Start of INFORMATION

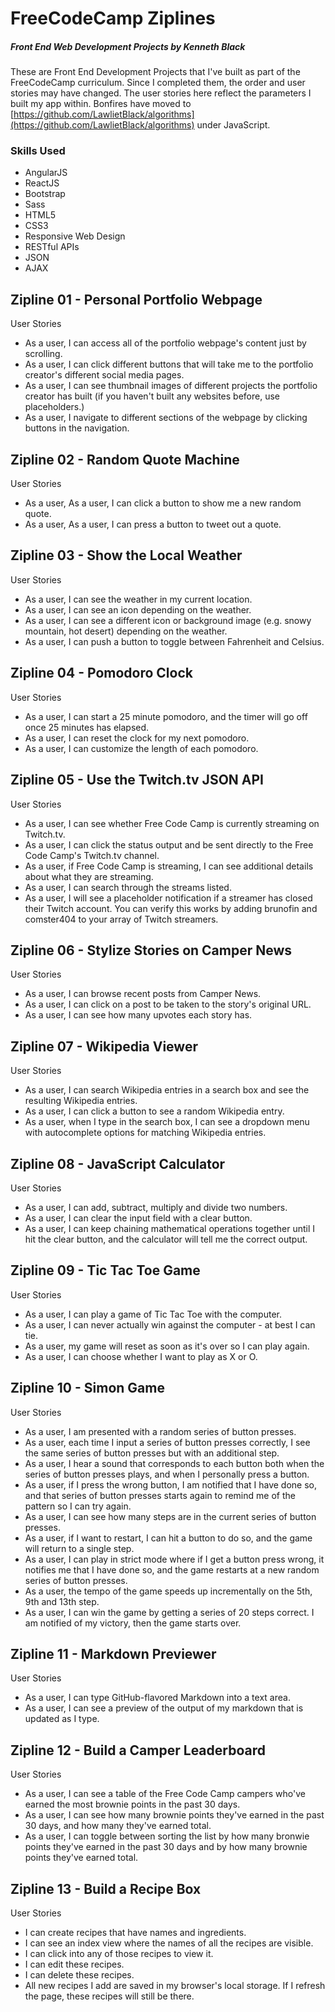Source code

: # FreeCodeCamp Ziplines
##### Front End Web Development Projects by Kenneth Black

These are Front End Development Projects that I've built as part of the FreeCodeCamp curriculum. Since I completed them, the order and user stories may have changed. The user stories here reflect the parameters I built my app within. Bonfires have moved to [https://github.com/LawlietBlack/algorithms](https://github.com/LawlietBlack/algorithms) under JavaScript.

### Skills Used

 - AngularJS
 - ReactJS
 - Bootstrap
 - Sass
 - HTML5
 - CSS3
 - Responsive Web Design
 - RESTful APIs
 - JSON
 - AJAX


## Zipline 01 - Personal Portfolio Webpage

User Stories

 - As a user, I can access all of the portfolio webpage's content just by scrolling.
 - As a user, I can click different buttons that will take me to the portfolio creator's different social media pages.
 - As a user, I can see thumbnail images of different projects the portfolio creator has built (if you haven't built any websites before, use placeholders.)
 - As a user, I navigate to different sections of the webpage by clicking buttons in the navigation.

## Zipline 02 - Random Quote Machine

User Stories

 - As a user, As a user, I can click a button to show me a new random quote.
 - As a user, As a user, I can press a button to tweet out a quote.

## Zipline 03 - Show the Local Weather

User Stories

 - As a user, I can see the weather in my current location.
 - As a user, I can see an icon depending on the weather.
 - As a user, I can see a different icon or background image (e.g. snowy mountain, hot desert) depending on the weather.
 - As a user, I can push a button to toggle between Fahrenheit and Celsius.

## Zipline 04 - Pomodoro Clock

User Stories

 - As a user, I can start a 25 minute pomodoro, and the timer will go off once 25 minutes has elapsed.
 - As a user, I can reset the clock for my next pomodoro.
 - As a user, I can customize the length of each pomodoro.


## Zipline 05 - Use the Twitch.tv JSON API

User Stories

 - As a user, I can see whether Free Code Camp is currently streaming on Twitch.tv.
 - As a user, I can click the status output and be sent directly to the Free Code Camp's Twitch.tv channel.
 - As a user, if Free Code Camp is streaming, I can see additional details about what they are streaming.
 - As a user, I can search through the streams listed.
 - As a user, I will see a placeholder notification if a streamer has closed their Twitch account. You can verify this works by adding brunofin and comster404 to your array of Twitch streamers.


## Zipline 06 - Stylize Stories on Camper News

User Stories

 - As a user, I can browse recent posts from Camper News.
 - As a user, I can click on a post to be taken to the story's original URL.
 - As a user, I can see how many upvotes each story has.


## Zipline 07 - Wikipedia Viewer

User Stories

 - As a user, I can search Wikipedia entries in a search box and see the resulting Wikipedia entries.
 - As a user, I can click a button to see a random Wikipedia entry.
 - As a user, when I type in the search box, I can see a dropdown menu with autocomplete options for matching Wikipedia entries.

## Zipline 08 - JavaScript Calculator

User Stories

 - As a user, I can add, subtract, multiply and divide two numbers.
 - As a user, I can clear the input field with a clear button.
 - As a user, I can keep chaining mathematical operations together until I hit the clear button, and the calculator will tell me the correct output.



## Zipline 09 - Tic Tac Toe Game

User Stories

 - As a user, I can play a game of Tic Tac Toe with the computer.
 - As a user, I can never actually win against the computer - at best I can tie.
 - As a user, my game will reset as soon as it's over so I can play again.
 - As a user, I can choose whether I want to play as X or O.


## Zipline 10 - Simon Game

User Stories

 - As a user, I am presented with a random series of button presses.
 - As a user, each time I input a series of button presses correctly, I see the same series of button presses but with an additional step.
 - As a user, I hear a sound that corresponds to each button both when the series of button presses plays, and when I personally press a button.
 - As a user, if I press the wrong button, I am notified that I have done so, and that series of button presses starts again to remind me of the pattern so I can try again.
 - As a user, I can see how many steps are in the current series of button presses.
 - As a user, if I want to restart, I can hit a button to do so, and the game will return to a single step.
 - As a user, I can play in strict mode where if I get a button press wrong, it notifies me that I have done so, and the game restarts at a new random series of button presses.
 - As a user, the tempo of the game speeds up incrementally on the 5th, 9th and 13th step.
 - As a user, I can win the game by getting a series of 20 steps correct. I am notified of my victory, then the game starts over.


## Zipline 11 - Markdown Previewer

User Stories

 - As a user, I can type GitHub-flavored Markdown into a text area.
 - As a user, I can see a preview of the output of my markdown that is updated as I type.

## Zipline 12 - Build a Camper Leaderboard

User Stories

 - As a user, I can see a table of the Free Code Camp campers who've earned the most brownie points in the past 30 days.
 - As a user, I can see how many brownie points they've earned in the past 30 days, and how many they've earned total.
 - As a user, I can toggle between sorting the list by how many bronwie points they've earned in the past 30 days and by how many brownie points they've earned total.


## Zipline 13 - Build a Recipe Box

User Stories

 - I can create recipes that have names and ingredients.
 - I can see an index view where the names of all the recipes are visible.
 - I can click into any of those recipes to view it.
 - I can edit these recipes.
 - I can delete these recipes.
 - All new recipes I add are saved in my browser's local storage. If I refresh the page, these recipes will still be there.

End of INFORMATION

### WHAT IS REQUIRED
Reproduce every line of the data above, exactly as it stands, but not the pictures.

### YOUR RESPONSE
Source code

: # FreeCodeCamp Ziplines
##### Front End Web Development Projects by Kenneth Black

These are Front End Development Projects that I've built as part of the FreeCodeCamp curriculum. Since I completed them, the order and user stories may have changed. The user stories here reflect the parameters I built my app within. Bonfires have moved to [https://github.com/LawlietBlack/algorithms](https://github.com/LawlietBlack/algorithms) under JavaScript.

### Skills Used

 - AngularJS
 - ReactJS
 - Bootstrap
 - Sass
 - HTML5
 - CSS3
 - Responsive Web Design
 - RESTful APIs
 - JSON
 - AJAX


## Zipline 01 - Personal Portfolio Webpage

User Stories

 - As a user, I can access all of the portfolio webpage's content just by scrolling.
 - As a user, I can click different buttons that will take me to the portfolio creator's different social media pages.
 - As a user, I can see thumbnail images of different projects the portfolio creator has built (if you haven't built any websites before, use placeholders.)
 - As a user, I navigate to different sections of the webpage by clicking buttons in the navigation.

## Zipline 02 - Random Quote Machine

User Stories

 - As a user, As a user, I can click a button to show me a new random quote.
 - As a user, As a user, I can press a button to tweet out a quote.

## Zipline 03 - Show the Local Weather

User Stories

 - As a user, I can see the weather in my current location.
 - As a user, I can see an icon depending on the weather.
 - As a user, I can see a different icon or background image (e.g. snowy mountain, hot desert) depending on the weather.
 - As a user, I can push a button to toggle between Fahrenheit and Celsius.

## Zipline 04 - Pomodoro Clock

User Stories

 - As a user, I can start a 25 minute pomodoro, and the timer will go off once 25 minutes has elapsed.
 - As a user, I can reset the clock for my next pomodoro.
 - As a user, I can customize the length of each pomodoro.


## Zipline 05 - Use the Twitch.tv JSON API

User Stories

 - As a user, I can see whether Free Code Camp is currently streaming on Twitch.tv.
 - As a user, I can click the status output and be sent directly to the Free Code Camp's Twitch.tv channel.
 - As a user, if Free Code Camp is streaming, I can see additional details about what they are streaming.
 - As a user, I can search through the streams listed.
 - As a user, I will see a placeholder notification if a streamer has closed their Twitch account. You can verify this works by adding brunofin and comster404 to your array of Twitch streamers.


## Zipline 06 - Stylize Stories on Camper News

User Stories

 - As a user, I can browse recent posts from Camper News.
 - As a user, I can click on a post to be taken to the story's original URL.
 - As a user, I can see how many upvotes each story has.


## Zipline 07 - Wikipedia Viewer

User Stories

 - As a user, I can search Wikipedia entries in a search box and see the resulting Wikipedia entries.
 - As a user, I can click a button to see a random Wikipedia entry.
 - As a user, when I type in the search box, I can see a dropdown menu with autocomplete options for matching Wikipedia entries.

## Zipline 08 - JavaScript Calculator

User Stories

 - As a user, I can add, subtract, multiply and divide two numbers.
 - As a user, I can clear the input field with a clear button.
 - As a user, I can keep chaining mathematical operations together until I hit the clear button, and the calculator will tell me the correct output.



## Zipline 09 - Tic Tac Toe Game

User Stories

 - As a user, I can play a game of Tic Tac Toe with the computer.
 - As a user, I can never actually win against the computer - at best I can tie.
 - As a user, my game will reset as soon as it's over so I can play again.
 - As a user, I can choose whether I want to play as X or O.


## Zipline 10 - Simon Game

User Stories

 - As a user, I am presented with a random series of button presses.
 - As a user, each time I input a series of button presses correctly, I see the same series of button presses but with an additional step.
 - As a user, I hear a sound that corresponds to each button both when the series of button presses plays, and when I personally press a button.
 - As a user, if I press the wrong button, I am notified that I have done so, and that series of button presses starts again to remind me of the pattern so I can try again.
 - As a user, I can see how many steps are in the current series of button presses.
 - As a user, if I want to restart, I can hit a button to do so, and the game will return to a single step.
 - As a user, I can play in strict mode where if I get a button press wrong, it notifies me that I have done so, and the game restarts at a new random series of button presses.
 - As a user, the tempo of the game speeds up incrementally on the 5th, 9th and 13th step.
 - As a user, I can win the game by getting a series of 20 steps correct. I am notified of my victory, then the game starts over.


## Zipline 11 - Markdown Previewer

User Stories

 - As a user, I can type GitHub-flavored Markdown into a text area.
 - As a user, I can see a preview of the output of my markdown that is updated as I type.

## Zipline 12 - Build a Camper Leaderboard

User Stories

 - As a user, I can see a table of the Free Code Camp campers who've earned the most brownie points in the past 30 days.
 - As a user, I can see how many brownie points they've earned in the past 30 days, and how many they've earned total.
 - As a user, I can toggle between sorting the list by how many bronwie points they've earned in the past 30 days and by how many brownie points they've earned total.


## Zipline 13 - Build a Recipe Box

User Stories

 - I can create recipes that have names and ingredients.
 - I can see an index view where the names of all the recipes are visible.
 - I can click into any of those recipes to view it.
 - I can edit these recipes.
 - I can delete these recipes.
 - All new recipes I add are saved in my browser's local storage. If I refresh the page, these recipes will still be there.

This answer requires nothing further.